Is it Nemo or Dory? Fast and accurate object detection for IoT and edge devices
Reading group: Dimitrije Panic presented "Is it Nemo or Dory? Fast and accurate object detection for IoT and edge devices" (IoT'21) at 4A312 the 10/2/2023 at 11h00.
Abstract
Current state-of-the-art object detection neural networks, such as YOLO and SSD, are trained and developed on serverclass GPUs. These neural networks do not scale down well to resource-constrained devices, with both accuracy and precision taking a significant hit at the expense of speed. This is particularly concerning as object detection algorithms are often used for low-powered devices, such as surveillance and smart-home cameras, where accuracy is critical. Therefore, these devices generally tend to forward data to servers for processing, which adds network latency. In other cases, algorithms developed for these devices shrink neural networks to reduce computation at the expense of accuracy, which is often not acceptable.

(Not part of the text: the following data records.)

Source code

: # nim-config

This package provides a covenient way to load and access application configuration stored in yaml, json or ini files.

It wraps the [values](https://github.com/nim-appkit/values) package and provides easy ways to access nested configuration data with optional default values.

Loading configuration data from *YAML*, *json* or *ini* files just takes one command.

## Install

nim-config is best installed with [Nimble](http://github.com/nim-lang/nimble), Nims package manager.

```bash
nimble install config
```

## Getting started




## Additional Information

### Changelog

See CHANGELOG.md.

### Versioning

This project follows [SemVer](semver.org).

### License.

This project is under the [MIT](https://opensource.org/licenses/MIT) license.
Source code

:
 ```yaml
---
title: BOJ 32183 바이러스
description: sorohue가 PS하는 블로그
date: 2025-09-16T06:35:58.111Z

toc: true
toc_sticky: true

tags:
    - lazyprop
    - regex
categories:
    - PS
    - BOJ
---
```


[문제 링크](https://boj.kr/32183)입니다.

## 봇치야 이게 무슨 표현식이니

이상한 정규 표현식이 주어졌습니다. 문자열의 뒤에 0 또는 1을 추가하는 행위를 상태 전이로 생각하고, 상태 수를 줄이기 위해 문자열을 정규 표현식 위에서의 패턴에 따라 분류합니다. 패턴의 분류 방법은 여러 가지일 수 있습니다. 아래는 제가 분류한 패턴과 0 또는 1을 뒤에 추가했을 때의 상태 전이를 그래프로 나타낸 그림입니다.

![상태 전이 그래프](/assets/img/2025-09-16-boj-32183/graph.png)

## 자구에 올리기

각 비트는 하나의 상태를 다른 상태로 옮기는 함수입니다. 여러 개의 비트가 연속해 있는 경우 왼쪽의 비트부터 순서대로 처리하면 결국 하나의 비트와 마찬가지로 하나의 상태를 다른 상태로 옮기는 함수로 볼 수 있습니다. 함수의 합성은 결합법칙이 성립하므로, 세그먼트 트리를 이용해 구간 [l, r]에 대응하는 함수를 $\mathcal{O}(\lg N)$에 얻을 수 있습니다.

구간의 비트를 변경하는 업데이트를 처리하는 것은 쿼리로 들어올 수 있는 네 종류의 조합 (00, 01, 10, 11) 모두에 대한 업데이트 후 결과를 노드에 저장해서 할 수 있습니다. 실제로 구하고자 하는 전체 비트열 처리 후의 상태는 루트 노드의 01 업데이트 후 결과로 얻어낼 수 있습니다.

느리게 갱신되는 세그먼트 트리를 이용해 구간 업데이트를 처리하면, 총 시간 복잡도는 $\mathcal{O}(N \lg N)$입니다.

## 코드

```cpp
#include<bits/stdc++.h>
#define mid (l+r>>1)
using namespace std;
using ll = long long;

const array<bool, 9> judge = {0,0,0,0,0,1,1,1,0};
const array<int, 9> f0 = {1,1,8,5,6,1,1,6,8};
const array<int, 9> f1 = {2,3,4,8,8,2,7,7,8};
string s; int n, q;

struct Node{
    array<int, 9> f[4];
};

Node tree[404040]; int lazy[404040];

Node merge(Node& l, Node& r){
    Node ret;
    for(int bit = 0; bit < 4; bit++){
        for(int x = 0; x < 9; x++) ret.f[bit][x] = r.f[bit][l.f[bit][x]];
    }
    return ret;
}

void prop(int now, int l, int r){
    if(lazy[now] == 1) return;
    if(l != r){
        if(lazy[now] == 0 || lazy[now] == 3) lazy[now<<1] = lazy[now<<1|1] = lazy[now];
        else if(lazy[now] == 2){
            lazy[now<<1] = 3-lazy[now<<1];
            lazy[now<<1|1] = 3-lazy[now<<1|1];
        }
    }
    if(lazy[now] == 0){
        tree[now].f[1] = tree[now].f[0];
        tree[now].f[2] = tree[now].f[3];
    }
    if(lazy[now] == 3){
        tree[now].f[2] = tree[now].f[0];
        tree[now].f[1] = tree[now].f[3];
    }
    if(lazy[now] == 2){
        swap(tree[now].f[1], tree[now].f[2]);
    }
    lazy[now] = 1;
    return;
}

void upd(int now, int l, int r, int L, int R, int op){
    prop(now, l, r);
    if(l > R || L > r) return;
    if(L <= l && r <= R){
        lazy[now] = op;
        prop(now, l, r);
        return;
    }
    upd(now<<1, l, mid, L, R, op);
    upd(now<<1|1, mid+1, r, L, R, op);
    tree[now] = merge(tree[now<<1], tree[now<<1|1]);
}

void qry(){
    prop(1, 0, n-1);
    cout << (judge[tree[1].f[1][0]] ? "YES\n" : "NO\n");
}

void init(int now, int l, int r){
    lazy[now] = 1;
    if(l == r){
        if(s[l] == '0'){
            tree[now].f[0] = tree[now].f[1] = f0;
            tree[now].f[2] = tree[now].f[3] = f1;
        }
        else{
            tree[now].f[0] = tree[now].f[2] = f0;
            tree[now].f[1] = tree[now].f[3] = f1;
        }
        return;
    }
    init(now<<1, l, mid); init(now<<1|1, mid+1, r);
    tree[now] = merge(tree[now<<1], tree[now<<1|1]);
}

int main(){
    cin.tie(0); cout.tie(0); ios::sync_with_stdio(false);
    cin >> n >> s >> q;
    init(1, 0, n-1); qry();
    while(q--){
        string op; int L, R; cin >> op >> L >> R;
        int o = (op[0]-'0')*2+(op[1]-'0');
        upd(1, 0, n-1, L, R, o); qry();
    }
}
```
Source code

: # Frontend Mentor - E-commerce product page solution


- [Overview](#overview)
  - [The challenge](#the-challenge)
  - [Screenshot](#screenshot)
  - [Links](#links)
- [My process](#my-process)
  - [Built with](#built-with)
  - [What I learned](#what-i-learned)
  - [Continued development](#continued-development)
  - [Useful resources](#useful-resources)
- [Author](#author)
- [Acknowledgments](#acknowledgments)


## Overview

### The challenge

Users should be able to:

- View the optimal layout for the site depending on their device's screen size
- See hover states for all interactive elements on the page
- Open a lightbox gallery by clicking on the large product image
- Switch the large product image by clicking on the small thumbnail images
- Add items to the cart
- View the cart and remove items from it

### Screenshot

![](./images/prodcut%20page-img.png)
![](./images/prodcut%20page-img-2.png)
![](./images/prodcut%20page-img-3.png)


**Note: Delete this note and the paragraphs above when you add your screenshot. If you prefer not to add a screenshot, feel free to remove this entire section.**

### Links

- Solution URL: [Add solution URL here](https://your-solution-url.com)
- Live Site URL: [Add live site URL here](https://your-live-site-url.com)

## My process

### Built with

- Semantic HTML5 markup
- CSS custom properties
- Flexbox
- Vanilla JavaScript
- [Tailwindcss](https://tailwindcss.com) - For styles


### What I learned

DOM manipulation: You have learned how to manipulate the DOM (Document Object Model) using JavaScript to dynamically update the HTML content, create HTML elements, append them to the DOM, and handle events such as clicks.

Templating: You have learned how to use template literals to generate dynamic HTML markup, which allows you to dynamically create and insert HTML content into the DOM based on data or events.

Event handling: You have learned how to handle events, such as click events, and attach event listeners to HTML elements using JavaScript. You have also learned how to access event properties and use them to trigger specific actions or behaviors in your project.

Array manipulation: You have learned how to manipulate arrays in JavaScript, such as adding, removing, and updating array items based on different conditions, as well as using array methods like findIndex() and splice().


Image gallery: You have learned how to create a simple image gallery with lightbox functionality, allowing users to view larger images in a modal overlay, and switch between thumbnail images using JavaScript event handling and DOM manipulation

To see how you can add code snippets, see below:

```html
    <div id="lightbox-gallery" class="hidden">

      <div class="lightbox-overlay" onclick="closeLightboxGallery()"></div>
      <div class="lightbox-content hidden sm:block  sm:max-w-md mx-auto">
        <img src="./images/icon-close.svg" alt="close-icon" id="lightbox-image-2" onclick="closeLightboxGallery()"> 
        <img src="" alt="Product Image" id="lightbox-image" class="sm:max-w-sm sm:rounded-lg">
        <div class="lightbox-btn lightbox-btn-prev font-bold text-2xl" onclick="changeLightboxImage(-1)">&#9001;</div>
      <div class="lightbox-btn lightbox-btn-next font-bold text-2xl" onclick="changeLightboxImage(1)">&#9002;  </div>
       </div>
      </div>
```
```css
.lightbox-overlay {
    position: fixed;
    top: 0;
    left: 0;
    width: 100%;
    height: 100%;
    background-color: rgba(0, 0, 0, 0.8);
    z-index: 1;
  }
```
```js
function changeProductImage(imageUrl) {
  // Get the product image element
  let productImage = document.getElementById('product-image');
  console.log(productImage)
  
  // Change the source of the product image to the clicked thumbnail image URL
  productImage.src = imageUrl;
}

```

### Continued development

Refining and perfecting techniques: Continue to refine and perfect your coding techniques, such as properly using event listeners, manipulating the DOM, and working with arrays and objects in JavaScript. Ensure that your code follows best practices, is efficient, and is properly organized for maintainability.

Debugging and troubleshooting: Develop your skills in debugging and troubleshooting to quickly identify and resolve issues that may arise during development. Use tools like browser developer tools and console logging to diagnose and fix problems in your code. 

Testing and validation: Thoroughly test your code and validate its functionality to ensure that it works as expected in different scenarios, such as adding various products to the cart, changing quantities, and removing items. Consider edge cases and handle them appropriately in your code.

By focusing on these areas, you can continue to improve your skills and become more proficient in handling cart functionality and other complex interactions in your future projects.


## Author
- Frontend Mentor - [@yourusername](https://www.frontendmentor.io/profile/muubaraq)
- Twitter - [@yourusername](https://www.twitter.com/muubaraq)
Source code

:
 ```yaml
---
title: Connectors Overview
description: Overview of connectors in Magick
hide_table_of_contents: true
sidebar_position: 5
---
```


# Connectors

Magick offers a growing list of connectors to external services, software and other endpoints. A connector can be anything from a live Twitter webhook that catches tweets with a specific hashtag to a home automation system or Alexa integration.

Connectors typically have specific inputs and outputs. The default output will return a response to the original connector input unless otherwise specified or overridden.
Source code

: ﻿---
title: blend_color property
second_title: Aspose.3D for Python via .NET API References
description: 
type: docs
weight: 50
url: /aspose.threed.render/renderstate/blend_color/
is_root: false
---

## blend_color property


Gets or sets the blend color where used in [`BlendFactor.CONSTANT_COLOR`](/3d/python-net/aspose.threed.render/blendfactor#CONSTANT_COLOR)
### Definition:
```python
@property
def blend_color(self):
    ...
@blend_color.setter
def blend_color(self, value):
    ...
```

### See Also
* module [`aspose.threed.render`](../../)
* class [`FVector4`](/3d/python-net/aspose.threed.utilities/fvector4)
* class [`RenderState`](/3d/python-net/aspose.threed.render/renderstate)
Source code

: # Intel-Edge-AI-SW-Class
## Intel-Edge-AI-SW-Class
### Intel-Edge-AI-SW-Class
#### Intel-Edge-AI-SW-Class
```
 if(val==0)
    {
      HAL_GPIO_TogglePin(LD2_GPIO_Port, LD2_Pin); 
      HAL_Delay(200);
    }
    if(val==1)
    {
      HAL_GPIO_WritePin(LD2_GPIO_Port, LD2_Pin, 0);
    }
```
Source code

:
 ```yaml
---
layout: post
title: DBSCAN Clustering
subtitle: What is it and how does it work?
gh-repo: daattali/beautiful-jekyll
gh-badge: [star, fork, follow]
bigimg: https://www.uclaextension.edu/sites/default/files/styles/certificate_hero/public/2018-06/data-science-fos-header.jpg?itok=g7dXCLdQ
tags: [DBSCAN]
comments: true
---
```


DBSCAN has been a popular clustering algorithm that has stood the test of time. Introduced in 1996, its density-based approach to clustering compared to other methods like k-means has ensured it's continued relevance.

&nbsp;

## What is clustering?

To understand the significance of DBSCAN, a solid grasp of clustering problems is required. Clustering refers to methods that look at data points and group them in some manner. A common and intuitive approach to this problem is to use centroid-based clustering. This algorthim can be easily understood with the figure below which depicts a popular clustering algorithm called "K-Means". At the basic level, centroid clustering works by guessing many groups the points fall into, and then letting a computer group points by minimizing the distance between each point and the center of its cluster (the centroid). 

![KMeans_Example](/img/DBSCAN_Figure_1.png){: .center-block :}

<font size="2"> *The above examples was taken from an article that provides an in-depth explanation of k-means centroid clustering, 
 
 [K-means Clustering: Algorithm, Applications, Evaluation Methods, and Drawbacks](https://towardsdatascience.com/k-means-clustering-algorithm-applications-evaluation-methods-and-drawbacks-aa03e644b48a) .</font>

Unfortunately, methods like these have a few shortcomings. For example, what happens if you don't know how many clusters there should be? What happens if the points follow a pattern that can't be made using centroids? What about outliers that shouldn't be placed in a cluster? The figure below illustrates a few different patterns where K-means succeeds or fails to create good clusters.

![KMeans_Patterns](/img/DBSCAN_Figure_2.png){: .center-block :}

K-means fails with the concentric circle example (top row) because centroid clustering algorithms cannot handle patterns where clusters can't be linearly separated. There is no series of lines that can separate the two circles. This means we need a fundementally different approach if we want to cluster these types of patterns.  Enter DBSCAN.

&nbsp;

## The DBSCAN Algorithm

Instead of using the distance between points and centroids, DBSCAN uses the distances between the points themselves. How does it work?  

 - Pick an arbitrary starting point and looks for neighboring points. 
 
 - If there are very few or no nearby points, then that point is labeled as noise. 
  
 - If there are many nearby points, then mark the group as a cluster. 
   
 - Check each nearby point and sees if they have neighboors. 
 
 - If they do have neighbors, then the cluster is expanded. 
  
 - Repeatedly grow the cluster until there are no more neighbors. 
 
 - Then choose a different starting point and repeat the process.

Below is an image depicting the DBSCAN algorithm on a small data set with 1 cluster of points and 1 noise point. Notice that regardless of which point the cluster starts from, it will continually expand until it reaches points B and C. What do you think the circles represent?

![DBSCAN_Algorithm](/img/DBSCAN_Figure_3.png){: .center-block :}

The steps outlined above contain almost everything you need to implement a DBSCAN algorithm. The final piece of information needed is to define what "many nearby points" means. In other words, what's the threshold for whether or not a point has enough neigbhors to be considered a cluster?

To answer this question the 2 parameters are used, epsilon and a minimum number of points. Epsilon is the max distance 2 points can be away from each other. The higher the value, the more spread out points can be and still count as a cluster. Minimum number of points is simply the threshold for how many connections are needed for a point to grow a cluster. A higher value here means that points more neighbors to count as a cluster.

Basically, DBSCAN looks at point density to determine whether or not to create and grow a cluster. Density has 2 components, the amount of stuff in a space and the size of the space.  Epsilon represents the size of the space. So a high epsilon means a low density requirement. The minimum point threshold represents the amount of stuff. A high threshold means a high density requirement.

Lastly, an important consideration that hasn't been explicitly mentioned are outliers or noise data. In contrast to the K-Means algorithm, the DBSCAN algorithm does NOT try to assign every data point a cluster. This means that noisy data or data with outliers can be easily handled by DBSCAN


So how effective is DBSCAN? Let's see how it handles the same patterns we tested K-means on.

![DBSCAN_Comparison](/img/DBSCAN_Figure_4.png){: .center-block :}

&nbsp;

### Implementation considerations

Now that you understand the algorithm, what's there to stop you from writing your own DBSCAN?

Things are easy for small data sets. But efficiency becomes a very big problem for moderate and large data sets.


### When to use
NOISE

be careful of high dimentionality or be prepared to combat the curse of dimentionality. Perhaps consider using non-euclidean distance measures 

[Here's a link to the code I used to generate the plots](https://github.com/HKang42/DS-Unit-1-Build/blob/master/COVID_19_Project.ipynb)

We create an alternative object detection scheme for staticcamera systems such as those used in surveillance and smarthome settings. Our model does not require positions of objects in training data, enabling us to retain only the relevant parts of a video frame for training data and reduce data storage cost while preserving privacy of other subjects in the video. When evaluated on static-camera video feeds using an NVIDIA Jetson Nano (a hybrid Arm and GPU IoT embedded device platform), our method increases throughput compared to Tiny YOLOv3. Further, it takes half of the time that Tiny YOLOv3 takes when run on OpenCV’s CUDAoptimized DNN framework per frame while having high accuracy of bounding box prediction and classification. The lessons learned from this work also suggest other strategies for tailoring the deployment of deep learning algorithms at the edge.